Agent Handoff and Collaboration Rules
Rules for planner, implementer, reviewer, tester, researcher, and domain specialist agents:
- Planner coordinates all handoffs; keeps memory updated with task and result IDs.
- Researcher feeds evidence with sources; handoffs to Interviewer and MarketAnalyst when concrete signals emerge.
- Interviewer collects user feedback; passes to MarketAnalyst and HypothesisAgent with clear user signals.
- MarketAnalyst ties signals to market context; suggests hypotheses to HypothesisAgent.
- HypothesisAgent translates hypotheses into testable experiments for Implementer.
- Implementer runs experiments; returns data and observations to Validator.
- Validator checks results against criteria; if pass, signals Reviewer for final quality check.
- DomainExpert verifies domain-specific constraints and regulatory alignment where applicable.
Tool Governance and Permission Rules
- Commands, edits, and API calls require role-based permission and logging.
- Secrets stored in vault; never hard-coded.
- Production systems protected by approval gates and audit logs.
- No circumventing governance; all integrations pass through adapters.
Code Construction Rules
- Follow the AGENTS.md structure and maintain one canonical AGENTS.md per workflow.
- Do not introduce direct edits to production data or artifacts without tests and approvals.
- Keep outputs deterministic; avoid non-deterministic prompts in critical steps.
- Document all decisions with sources and evidence in memory.
Security and Production Rules
Security-first workflow with least privilege, secret management, and monitored deployments. Use sane defaults and audit trails for all discovery outputs.
Testing Checklist
- Unit tests for each agent logic.
- Integration tests for handoffs between Planner, Researcher, and Implementer.
- End-to-end tests simulating a product discovery sprint.
- Manual smoke tests for new templates in a staging environment.
Common Mistakes to Avoid
- Skipping memory tagging or source-of-truth references.
- Allowing handoffs to drift without explicit criteria.
- Hiding decisions from stakeholders or bypassing human review when risk is high.
- Overly coupling agents to production systems without safe gating.
FAQ
What is an AGENTS.md Template for Product Discovery?
The template provides a full operating manual for product discovery teams using AI coding agents, enabling single-agent and multi-agent orchestration with clear roles, handoffs, and governance.
How does multi-agent orchestration work in this template?
It defines a planner that sequences work, researchers and analysts that gather evidence, implementers that run experiments, and validators/reviewers that ensure quality and compliance, with explicit handoff rules and memory management.

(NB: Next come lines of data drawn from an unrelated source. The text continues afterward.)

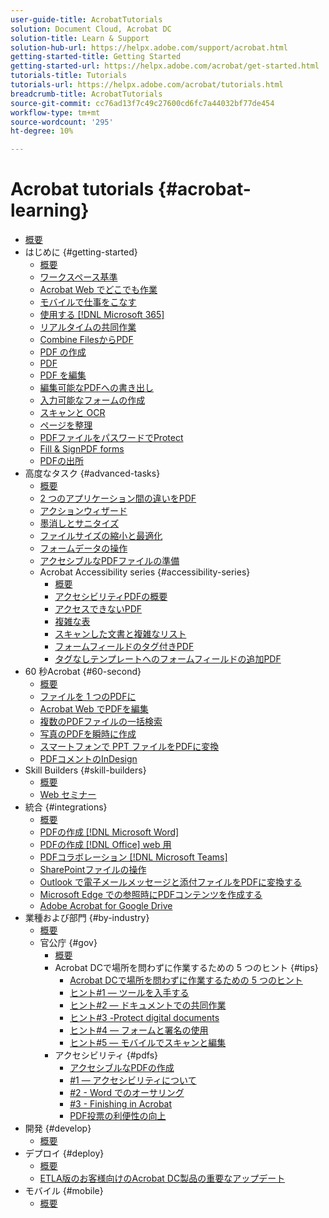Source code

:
 ```yaml
---
user-guide-title: AcrobatTutorials
solution: Document Cloud, Acrobat DC
solution-title: Learn & Support
solution-hub-url: https://helpx.adobe.com/support/acrobat.html
getting-started-title: Getting Started
getting-started-url: https://helpx.adobe.com/acrobat/get-started.html
tutorials-title: Tutorials
tutorials-url: https://helpx.adobe.com/acrobat/tutorials.html
breadcrumb-title: AcrobatTutorials
source-git-commit: cc76ad13f7c49c27600cd6fc7a44032bf77de454
workflow-type: tm+mt
source-wordcount: '295'
ht-degree: 10%

---
```



# Acrobat tutorials {#acrobat-learning}

+ [概要](overview.md)
+ はじめに {#getting-started}
   + [概要](getting-started/getting-started-overview.md)
   + [ワークスペース基準](getting-started/get-to-know-the-acrobat-dc-interface.md)
   + [Acrobat Web でどこでも作業](getting-started/acrobatweb.md)
   + [モバイルで仕事をこなす](getting-started/productivity.md)
   + [使用する [!DNL Microsoft 365]](https://experienceleague.adobe.com/docs/document-cloud-learn/acrobat-learning/integrations/integrate-overview.html#microsoft)
   + [リアルタイムの共同作業](getting-started/collaborate.md)
   + [Combine FilesからPDF](getting-started/combine-to-pdf.md)
   + [PDF の作成](getting-started/create-pdf.md)
   + [PDF](getting-started/comment-on-pdf-files.md)
   + [PDF を編集](getting-started/edit-pdf.md)
   + [編集可能なPDFへの書き出し](getting-started/export-pdf.md)
   + [入力可能なフォームの作成](getting-started/create-fillable-forms.md)
   + [スキャンと OCR](getting-started/scan-and-ocr.md)
   + [ページを整理](getting-started/organize.md)
   + [PDFファイルをパスワードでProtect](getting-started/password-protect.md)
   + [Fill &amp; SignPDF forms](getting-started/fill-and-sign.md)
   + [PDFの出所](getting-started/where-do-pdfs-come-from.md)
+ 高度なタスク {#advanced-tasks}
   + [概要](advanced-tasks/advanced-tasks-overview.md)
   + [2 つのアプリケーション間の違いをPDF](advanced-tasks/compare.md)
   + [アクションウィザード](advanced-tasks/action.md)
   + [墨消しとサニタイズ](advanced-tasks/redact.md)
   + [ファイルサイズの縮小と最適化](advanced-tasks/reduce.md)
   + [フォームデータの操作](advanced-tasks/formdata.md)
   + [アクセシブルなPDFファイルの準備](advanced-tasks/accessibility.md)
   + Acrobat Accessibility series {#accessibility-series}
      + [概要](advanced-tasks/accessibility-series.md)
      + [アクセシビリティPDFの概要](advanced-tasks/accessibilitysession1.md)
      + [アクセスできないPDF](advanced-tasks/accessibilitysession2.md)
      + [複雑な表](advanced-tasks/accessibilitysession3.md)
      + [スキャンした文書と複雑なリスト](advanced-tasks/accessibilitysession4.md)
      + [フォームフィールドのタグ付きPDF](advanced-tasks/accessibilitysession5.md)
      + [タグなしテンプレートへのフォームフィールドの追加PDF](advanced-tasks/accessibilitysession6.md)
+ 60 秒Acrobat {#60-second}
   + [概要](60-second/60-second-overview.md)
   + [ファイルを 1 つのPDFに](60-second/combine-to-one-pdf.md)
   + [Acrobat Web でPDFを編集](60-second/edit.md)
   + [複数のPDFファイルの一括検索](60-second/search.md)
   + [写真のPDFを瞬時に作成](60-second/photo.md)
   + [スマートフォンで PPT ファイルをPDFに変換](60-second/phone.md)
   + [PDFコメントのInDesign](60-second/indesign.md)
+ Skill Builders {#skill-builders}
   + [概要](skill-builder/skill-builder-overview.md)
   + [Web セミナー](skill-builder/skill-builder-webinars.md)
+ 統合 {#integrations}
   + [概要](integrate/integrate-overview.md)
   + [PDFの作成 [!DNL Microsoft Word]](integrate/createfromword.md)
   + [PDFの作成 [!DNL Office] web 用](integrate/createofficeweb.md)
   + [PDFコラボレーション [!DNL Microsoft Teams]](integrate/acrobatandteams.md)
   + [SharePointファイルの操作](integrate/acrobatandsp.md)
   + [Outlook で電子メールメッセージと添付ファイルをPDFに変換する](integrate/outlook.md)
   + [Microsoft Edge での参照時にPDFコンテンツを作成する](integrate/edge.md)
   + [Adobe Acrobat for Google Drive](integrate/acrobatandgoogle.md)
+ 業種および部門 {#by-industry}
   + [概要](industry/industry-overview.md)
   + 官公庁 {#gov}
      + [概要](industry/gov/gov-overview.md)
      + Acrobat DCで場所を問わずに作業するための 5 つのヒント {#tips}
         + [Acrobat DCで場所を問わずに作業するための 5 つのヒント](industry/gov/5-tips-for-working-anywhere-with-acrobat-dc-for-government.md)
         + [ヒント#1 — ツールを入手する](industry/gov/get-your-tools.md)
         + [ヒント#2 — ドキュメントでの共同作業](industry/gov/collaborate-on-documents.md)
         + [ヒント#3 -Protect digital documents](industry/gov/protect-digital-documents.md)
         + [ヒント#4 — フォームと署名の使用](industry/gov/work-with-forms-and-signatures.md)
         + [ヒント#5 — モバイルでスキャンと編集](industry/gov/scan-and-edit-on-mobile.md)
      + アクセシビリティ {#pdfs}
         + [アクセシブルなPDFの作成](industry/gov/making-pdfs-accessible.md)
         + [#1 — アクセシビリティについて](industry/gov/understanding-accessibility.md)
         + [#2 - Word でのオーサリング](industry/gov/authoring-in-word.md)
         + [#3 - Finishing in Acrobat](industry/gov/finishing-in-acrobat.md)
         + [PDF投票の利便性の向上](industry/gov/making-pdf-ballots-accessible.md)
+ 開発 {#develop}
   + [概要](develop/develop-overview.md)
+ デプロイ {#deploy}
   + [概要](deploy/deploy-overview.md)
   + [ETLA版のお客様向けのAcrobat DC製品の重要なアップデート](deploy/signentitlementchanges.md)
+ モバイル {#mobile}
   + [概要](mobile/mobile-overview.md)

How are handoffs between agents managed?
Handoffs are defined as Planner > Researcher, Researcher > Interviewer/MarketAnalyst, MarketAnalyst > HypothesisAgent, HypothesisAgent > Implementer, Implementer > Validator, Validator > Reviewer, with DataBridge ensuring provenance on all transitions.
What are the security considerations for product discovery agents?
Secrets must be stored in a vault, access granted on least privilege, and all production integrations gated and auditable.
How do you validate discoveries before shipping?
All hypotheses and experiments must meet acceptance criteria and be supported by verifiable evidence linked to sources in memory.